**What the task requires**:
Output the line that contains "format by default", then every line beneath it through the end of the records, exactly as given and with no other lines.

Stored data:
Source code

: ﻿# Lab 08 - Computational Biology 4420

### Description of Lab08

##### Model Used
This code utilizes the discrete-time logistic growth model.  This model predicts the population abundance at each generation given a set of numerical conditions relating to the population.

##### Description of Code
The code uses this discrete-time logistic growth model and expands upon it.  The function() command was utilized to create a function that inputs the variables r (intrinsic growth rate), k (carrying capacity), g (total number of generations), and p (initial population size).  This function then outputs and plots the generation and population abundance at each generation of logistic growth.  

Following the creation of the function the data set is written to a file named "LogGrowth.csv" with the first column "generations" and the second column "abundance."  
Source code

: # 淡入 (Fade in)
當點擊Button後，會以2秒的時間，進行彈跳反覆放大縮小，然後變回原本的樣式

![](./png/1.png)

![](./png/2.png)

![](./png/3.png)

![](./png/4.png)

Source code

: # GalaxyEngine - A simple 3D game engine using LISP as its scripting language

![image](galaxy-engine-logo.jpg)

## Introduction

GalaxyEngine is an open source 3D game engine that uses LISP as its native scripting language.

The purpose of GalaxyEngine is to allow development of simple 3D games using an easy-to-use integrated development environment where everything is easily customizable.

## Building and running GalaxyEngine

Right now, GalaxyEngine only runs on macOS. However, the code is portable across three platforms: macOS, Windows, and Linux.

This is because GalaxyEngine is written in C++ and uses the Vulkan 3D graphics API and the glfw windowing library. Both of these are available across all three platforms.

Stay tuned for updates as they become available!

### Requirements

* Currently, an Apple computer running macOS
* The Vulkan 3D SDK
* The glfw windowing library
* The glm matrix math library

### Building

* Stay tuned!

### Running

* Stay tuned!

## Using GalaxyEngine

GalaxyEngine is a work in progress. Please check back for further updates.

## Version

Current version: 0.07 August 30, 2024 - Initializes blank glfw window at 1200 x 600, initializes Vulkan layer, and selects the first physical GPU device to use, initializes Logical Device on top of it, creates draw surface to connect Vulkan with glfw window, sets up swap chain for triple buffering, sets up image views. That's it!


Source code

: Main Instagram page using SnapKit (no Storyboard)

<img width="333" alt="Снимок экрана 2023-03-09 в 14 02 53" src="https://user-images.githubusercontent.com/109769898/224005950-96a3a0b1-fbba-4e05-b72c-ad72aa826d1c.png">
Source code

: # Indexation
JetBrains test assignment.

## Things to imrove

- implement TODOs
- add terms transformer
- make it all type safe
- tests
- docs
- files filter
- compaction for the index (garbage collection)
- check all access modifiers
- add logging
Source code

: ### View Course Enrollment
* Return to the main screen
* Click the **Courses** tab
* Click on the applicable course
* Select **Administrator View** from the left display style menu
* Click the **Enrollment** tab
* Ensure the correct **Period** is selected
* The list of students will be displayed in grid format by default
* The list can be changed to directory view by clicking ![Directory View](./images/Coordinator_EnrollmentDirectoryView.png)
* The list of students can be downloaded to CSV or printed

**Written solution**:
* The list of students will be displayed in grid format by default
* The list can be changed to directory view by clicking ![Directory View](./images/Coordinator_EnrollmentDirectoryView.png)
* The list of students can be downloaded to CSV or printed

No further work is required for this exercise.